__WHAT THE TASK REQUIRES__. This task calls for the lines below starting at the one containing "Perform builds on your pipeline." and ending at the one containing "- Admin user client certificate", repeated exactly with both ends kept and pictures left out.

START DATASET

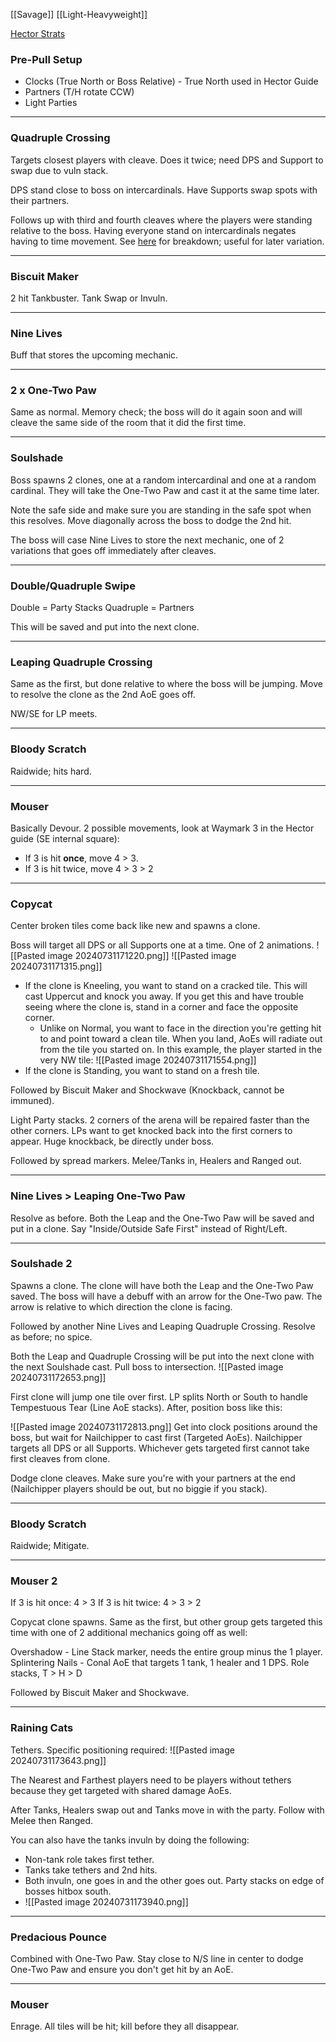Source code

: [[Savage]] [[Light-Heavyweight]]

[Hector Strats](https://www.youtube.com/watch?v=9UB5x8JzAiQ)
### Pre-Pull Setup
- Clocks (True North or Boss Relative) - True North used in Hector Guide
- Partners (T/H rotate CCW)
- Light Parties
___
### Quadruple Crossing
Targets closest players with cleave. Does it twice; need DPS and Support to swap due to vuln stack.

DPS stand close to boss on intercardinals. Have Supports swap spots with their partners.

Follows up with third and fourth cleaves where the players were standing relative to the boss. Having everyone stand on intercardinals negates having to time movement. See [here](https://www.youtube.com/watch?v=bOCqbHRQw2Q) for breakdown; useful for later variation.

___
### Biscuit Maker
2 hit Tankbuster. Tank Swap or Invuln.
___
### Nine Lives
Buff that stores the upcoming mechanic.
___
### 2 x One-Two Paw
Same as normal. Memory check; the boss will do it again soon and will cleave the same side of the room that it did the first time.
___
### Soulshade
Boss spawns 2 clones, one at a random intercardinal and one at a random cardinal. They will take the One-Two Paw and cast it at the same time later.

Note the safe side and make sure you are standing in the safe spot when this resolves. Move diagonally across the boss to dodge the 2nd hit.

The boss will case Nine Lives to store the next mechanic, one of 2 variations that goes off immediately after cleaves.
___
### Double/Quadruple Swipe
Double = Party Stacks
Quadruple = Partners

This will be saved and put into the next clone.
___
### Leaping Quadruple Crossing
Same as the first, but done relative to where the boss will be jumping. Move to resolve the clone as the 2nd AoE goes off.

NW/SE for LP meets.
___
### Bloody Scratch
Raidwide; hits hard.
___
### Mouser
Basically Devour. 2 possible movements, look at Waymark 3 in the Hector guide (SE internal square):
- If 3 is hit **once**, move 4 > 3.
- If 3 is hit twice, move 4 > 3 > 2
___
### Copycat
Center broken tiles come back like new and spawns a clone.

Boss will target all DPS or all Supports one at a time. One of 2 animations.
![[Pasted image 20240731171220.png]]
![[Pasted image 20240731171315.png]]
- If the clone is Kneeling, you want to stand on a cracked tile. This will cast Uppercut and knock you away. If you get this and have trouble seeing where the clone is, stand in a corner and face the opposite corner.
	 - Unlike on Normal, you want to face in the direction you're getting hit to and point toward a clean tile. When you land, AoEs will radiate out from the tile you started on. In this example, the player started in the very NW tile:
	 ![[Pasted image 20240731171554.png]]
- If the clone is Standing, you want to stand on a fresh tile.

Followed by Biscuit Maker and Shockwave (Knockback, cannot be immuned).

Light Party stacks. 2 corners of the arena will be repaired faster than the other corners. LPs want to get knocked back into the first corners to appear. Huge knockback, be directly under boss.

Followed by spread markers. Melee/Tanks in, Healers and Ranged out.
___
### Nine Lives > Leaping One-Two Paw
Resolve as before. Both the Leap and the One-Two Paw will be saved and put in a clone. Say "Inside/Outside Safe First" instead of Right/Left.
___
### Soulshade 2
Spawns a clone. The clone will have both the Leap and the One-Two Paw saved. The boss will have a debuff with an arrow for the One-Two paw. The arrow is relative to which direction the clone is facing.

Followed by another Nine Lives and Leaping Quadruple Crossing. Resolve as before; no spice.

Both the Leap and Quadruple Crossing will be put into the next clone with the next Soulshade cast. Pull boss to intersection.
![[Pasted image 20240731172653.png]]

First clone will jump one tile over first. LP splits North or South to handle Tempestuous Tear (Line AoE stacks). After, position boss like this:

![[Pasted image 20240731172813.png]]
Get into clock positions around the boss, but wait for Nailchipper to cast first (Targeted AoEs). Nailchipper targets all DPS or all Supports. Whichever gets targeted first cannot take first cleaves from clone.

Dodge clone cleaves. Make sure you're with your partners at the end (Nailchipper players should be out, but no biggie if you stack).
___
### Bloody Scratch
Raidwide; Mitigate.
___
### Mouser 2
If 3 is hit once: 4 > 3
If 3 is hit twice: 4 > 3 > 2

Copycat clone spawns. Same as the first, but other group gets targeted this time with one of 2 additional mechanics going off as well:

Overshadow - Line Stack marker, needs the entire group minus the 1 player.
Splintering Nails - Conal AoE that targets 1 tank, 1 healer and 1 DPS. Role stacks, T > H > D

Followed by Biscuit Maker and Shockwave.
___
### Raining Cats
Tethers. Specific positioning required:
![[Pasted image 20240731173643.png]]

The Nearest and Farthest players need to be players without tethers because they get targeted with shared damage AoEs.

After Tanks, Healers swap out and Tanks move in with the party. Follow with Melee then Ranged.

You can also have the tanks invuln by doing the following:
- Non-tank role takes first tether.
- Tanks take tethers and 2nd hits.
- Both invuln, one goes in and the other goes out. Party stacks on edge of bosses hitbox south.
- ![[Pasted image 20240731173940.png]]
___
### Predacious Pounce
Combined with One-Two Paw. Stay close to N/S line in center to dodge One-Two Paw and ensure you don't get hit by an AoE.
___
### Mouser
Enrage. All tiles will be hit; kill before they all disappear.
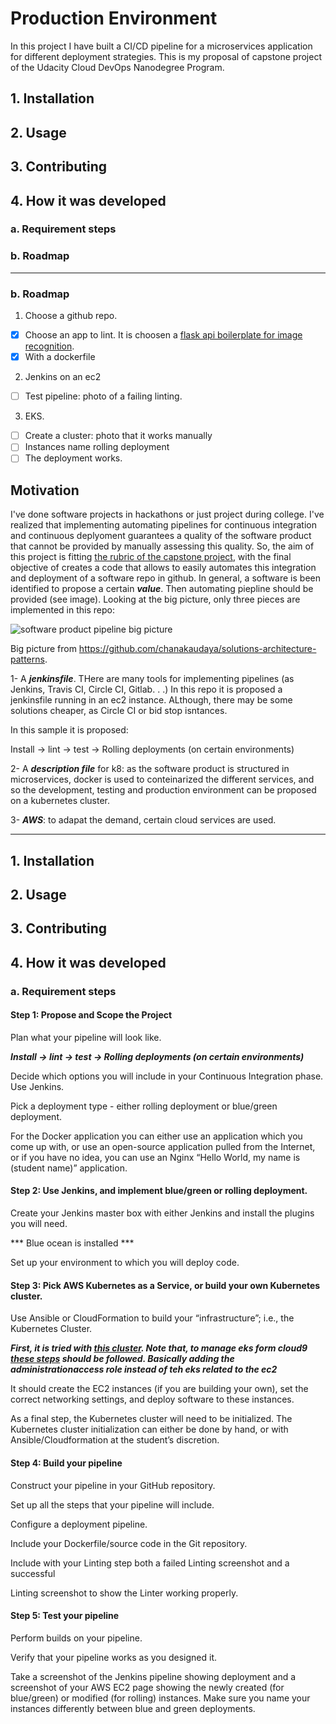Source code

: # Production Environment

In this project I have built a CI/CD pipeline for a microservices application for different deployment strategies. This is my proposal of capstone project of the Udacity Cloud DevOps Nanodegree Program.

## 1. Installation
## 2. Usage
## 3. Contributing
## 4. How it was developed
### a. Requirement steps
### b. Roadmap

---------------

### b. Roadmap

1. Choose a github repo.

- [x] Choose an app to lint. It is choosen a [flask api boilerplate for image recognition](https://github.com/ablazleon/gorrilla).
- [x] With a dockerfile

2. Jenkins on an ec2
- [ ] Test pipeline: photo of a failing linting.

3. EKS. 
- [ ] Create a cluster: photo that it works manually
- [ ] Instances name rolling deployment
- [ ] The deployment works.

## Motivation

I've done software projects in hackathons or just project during college. I've realized that implementing automating pipelines for continuous integration and continuous deplyoment guarantees a quality of the software product that cannot be provided by manually assessing this quality. So, the aim of this project is fitting [the rubric of the capstone project](https://review.udacity.com/#!/rubrics/2577/view), with the final objective of creates a code that allows to easily automates this integration and deployment of a software repo in github. In general, a software is been identified to propose a certain ***value***. Then automating piepline should be provided (see image). Looking at the big picture, only three pieces are implemented in this repo:

![software product pipeline big picture](https://github.com/chanakaudaya/solutions-architecture-patterns/blob/master/vendor-neutral/images/Enterprise-CICD-Pattern.png)

Big picture from https://github.com/chanakaudaya/solutions-architecture-patterns.

1- A ***jenkinsfile***. THere are many tools for implementing pipelines (as Jenkins, Travis CI, Circle CI, Gitlab. . .) In this repo it is proposed a jenkinsfile running in an ec2 instance. ALthough, there may be some solutions cheaper, as Circle CI or bid stop isntances.

In this sample it is proposed:

Install -> lint -> test -> Rolling deployments (on certain environments)

2- A ***description file*** for k8: as the software product is structured in microservices, docker is used to conteinarized the different services, and so the development, testing and production environment can be proposed on a kubernetes cluster.

3- ***AWS***: to adapat the demand, certain cloud services are used.



-------------------

## 1. Installation
## 2. Usage
## 3. Contributing
## 4. How it was developed

### a. Requirement steps

#### Step 1: Propose and Scope the Project
Plan what your pipeline will look like.

***Install -> lint -> test -> Rolling deployments (on certain environments)***

Decide which options you will include in your Continuous Integration phase.
Use Jenkins.

Pick a deployment type - either rolling deployment or blue/green deployment.

For the Docker application you can either use an application which you come up with, or use an open-source application pulled from the Internet, or if you have no idea, you can use an Nginx “Hello World, my name is (student name)” application.

#### Step 2: Use Jenkins, and implement blue/green or rolling deployment.

Create your Jenkins master box with either Jenkins and install the plugins you will need.

*** Blue ocean is installed ***

Set up your environment to which you will deploy code.

#### Step 3: Pick AWS Kubernetes as a Service, or build your own Kubernetes cluster.
Use Ansible or CloudFormation to build your “infrastructure”; i.e., the Kubernetes Cluster.

***First, it is tried with [this cluster](!https://docs.aws.amazon.com/eks/latest/userguide/getting-started-eksctl.html). Note that, to manage eks form cloud9 [these steps](!https://eksworkshop.com/prerequisites/k8stools/) should be followed. Basically adding the administrationaccess role instead of teh eks related to the ec2***

It should create the EC2 instances (if you are building your own), set the correct networking settings, and deploy software to these instances.

As a final step, the Kubernetes cluster will need to be initialized. The Kubernetes cluster initialization can either be done by hand, or with Ansible/Cloudformation at the student’s discretion.

#### Step 4: Build your pipeline

Construct your pipeline in your GitHub repository.

Set up all the steps that your pipeline will include.

Configure a deployment pipeline.

Include your Dockerfile/source code in the Git repository.

Include with your Linting step both a failed Linting screenshot and a successful 

Linting screenshot to show the Linter working properly.

#### Step 5: Test your pipeline

Perform builds on your pipeline.

Verify that your pipeline works as you designed it.

Take a screenshot of the Jenkins pipeline showing deployment and a screenshot of your AWS EC2 page showing the newly created (for blue/green) or modified (for rolling) instances. Make sure you name your instances differently between blue and green deployments.


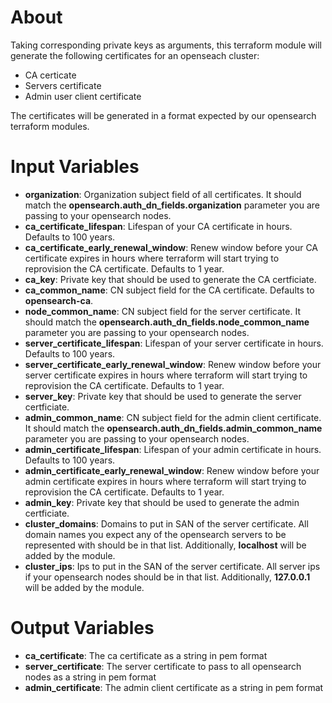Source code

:# About

Taking corresponding private keys as arguments, this terraform module will generate the following certificates for an openseach cluster:
  - CA certicate
  - Servers certificate
  - Admin user client certificate

The certificates will be generated in a format expected by our opensearch terraform modules.

# Input Variables

- **organization**: Organization subject field of all certificates. It should match the **opensearch.auth_dn_fields.organization** parameter you are passing to your opensearch nodes.
- **ca_certificate_lifespan**: Lifespan of your CA certificate in hours. Defaults to 100 years.
- **ca_certificate_early_renewal_window**: Renew window before your CA certificate expires in hours where terraform will start trying to reprovision the CA certificate. Defaults to 1 year.
- **ca_key**: Private key that should be used to generate the CA certficiate.
- **ca_common_name**: CN subject field for the CA certificate. Defaults to **opensearch-ca**.
- **node_common_name**: CN subject field for the server certificate. It should match the **opensearch.auth_dn_fields.node_common_name** parameter you are passing to your opensearch nodes.
- **server_certificate_lifespan**: Lifespan of your server certificate in hours. Defaults to 100 years.
- **server_certificate_early_renewal_window**: Renew window before your server certificate expires in hours where terraform will start trying to reprovision the CA certificate. Defaults to 1 year.
- **server_key**: Private key that should be used to generate the server certficiate.
- **admin_common_name**: CN subject field for the admin client certificate. It should match the **opensearch.auth_dn_fields.admin_common_name** parameter you are passing to your opensearch nodes.
- **admin_certificate_lifespan**: Lifespan of your admin certificate in hours. Defaults to 100 years.
- **admin_certificate_early_renewal_window**: Renew window before your admin certificate expires in hours where terraform will start trying to reprovision the CA certificate. Defaults to 1 year.
- **admin_key**: Private key that should be used to generate the admin certficiate.
- **cluster_domains**: Domains to put in SAN of the server certificate. All domain names you expect any of the opensearch servers to be represented with should be in that list. Additionally, **localhost** will be added by the module.
- **cluster_ips**: Ips to put in the SAN of the server certificate. All server ips if your opensearch nodes should be in that list. Additionally, **127.0.0.1** will be added by the module.

# Output Variables

- **ca_certificate**: The ca certificate as a string in pem format
- **server_certificate**: The server certificate to pass to all opensearch nodes as a string in pem format
- **admin_certificate**: The admin client certificate as a string in pem format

END DATASET

__WRITTEN REPLY__.
Perform builds on your pipeline.

Verify that your pipeline works as you designed it.

Take a screenshot of the Jenkins pipeline showing deployment and a screenshot of your AWS EC2 page showing the newly created (for blue/green) or modified (for rolling) instances. Make sure you name your instances differently between blue and green deployments.


Source code

:# About

Taking corresponding private keys as arguments, this terraform module will generate the following certificates for an openseach cluster:
  - CA certicate
  - Servers certificate
  - Admin user client certificate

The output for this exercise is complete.